Parent class: Optimizer

Derived classes: MomentumSGD, NesterovSGD

This module implements the stochastic gradient descent (stochastic gradient descent - SGD).

Let us assume there is some model determined by the set of parameters \theta (in the case of neural networks, model weights), and a training sample consisting of l + 1 object-response pairs {(x_0, y_0),...,(x_l, y_l)}. It is also necessary to determine the target function (loss function) in its general form J(\theta), or J(\theta)_i for the i-th dataset object.

Then the optimization task is formulated as follows: $$ \sum_{i=0}^{l} J(\theta) \to min_{\theta} $$

Then the optimization task is formulated as follows: $$ \theta_{t+1} = \theta_t - \eta \cdot \frac{1}{l}\sum_{i=0}^{l} \nabla_{\theta}{J_i(\theta_t)} $$


\theta_{t+1} - updated set of parameters for the next optimization step;
\theta_t - set of parameters at the current step;
\eta - learning rate;
\nabla_{\theta}J_i(\theta_t) - error function gradient for the i-th object of the training sample.

As a result, such an approach always leads convex error functions to their global minimum, and non-convex to a local minimum.
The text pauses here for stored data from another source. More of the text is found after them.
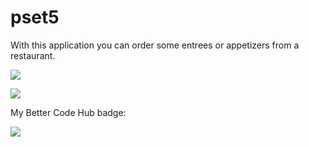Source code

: # pset5

With this application you can order some entrees or appetizers from a restaurant.

<img src="https://www.mupload.nl/img/y2gjxg774alxi.png"></img>

<img src="https://www.mupload.nl/img/esqbrv209dhrl.png"></img>

My Better Code Hub badge:

<img src='https://bettercodehub.com/edge/badge/MichaelZ1997/pset5?branch=master'>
However, as can be seen above, to perform only one operation of updating the parameters, we need to calculate the gradient for the entire training dataset, which can be very time- and resource-consuming.

Stochastic gradient descent exists in order to get rid of these problems, because in this modification the gradient descent is performed either on random sampling objects, i.e. the optimization of parameters occurs after calculating the gradient for one object, or by mini-batches - small sets of objects from the training dataset.

Let n be - size of the mini-batch, then the parameter optimization process will be as follows:

\theta_{t+1} = \theta_t - \eta \cdot \frac{1}{n}\sum_{i=j}^{j + n} \nabla_{\theta}{J_i(\theta_t)}


j -index of a randomly taken element, j <= l - n


def __init__(self, learnRate=1e-3, nodeinfo=None):


Parameter Allowed types Description Default
learnRate float Learning rate 1e-3
nodeinfo NodeInfo Object containing information about the computational node None




Necessary imports:

>>> import numpy as np
>>> from PuzzleLib.Optimizers import SGD
>>> from PuzzleLib.Backend import gpuarray


gpuarray is required to properly place the tensor in the GPU.

Let us set up a synthetic training dataset:

>>> data = gpuarray.to_gpu(np.random.randn(16, 128).astype(np.float32))
>>> target = gpuarray.to_gpu(np.random.randn(16, 1).astype(np.float32))

Declaring the optimizer:

>>> optimizer = SGD(learnRate=0.01)

Suppose that there is already some net network defined, for example, through Graph, then in order to install the optimizer on the network, the following is required:

>>> optimizer.setupOn(net, useGlobalState=True)


You can read more about optimizer methods and their parameters in the description of the Optimizer parent class

Moreover, let there be some loss error function, inherited from Cost Cost, calculating its gradient as well. Then we get the implementation of the optimization process:

>>> for i in range(100):
...   predictions = net(data)
...   error, grad = loss(predictions, target)

...   optimizer.zeroGradParams()
...   net.backward(grad)
...   optimizer.update()

...   if (i + 1) % 5 == 0:
...     print("Iteration #%d error: %s" % (i + 1, error))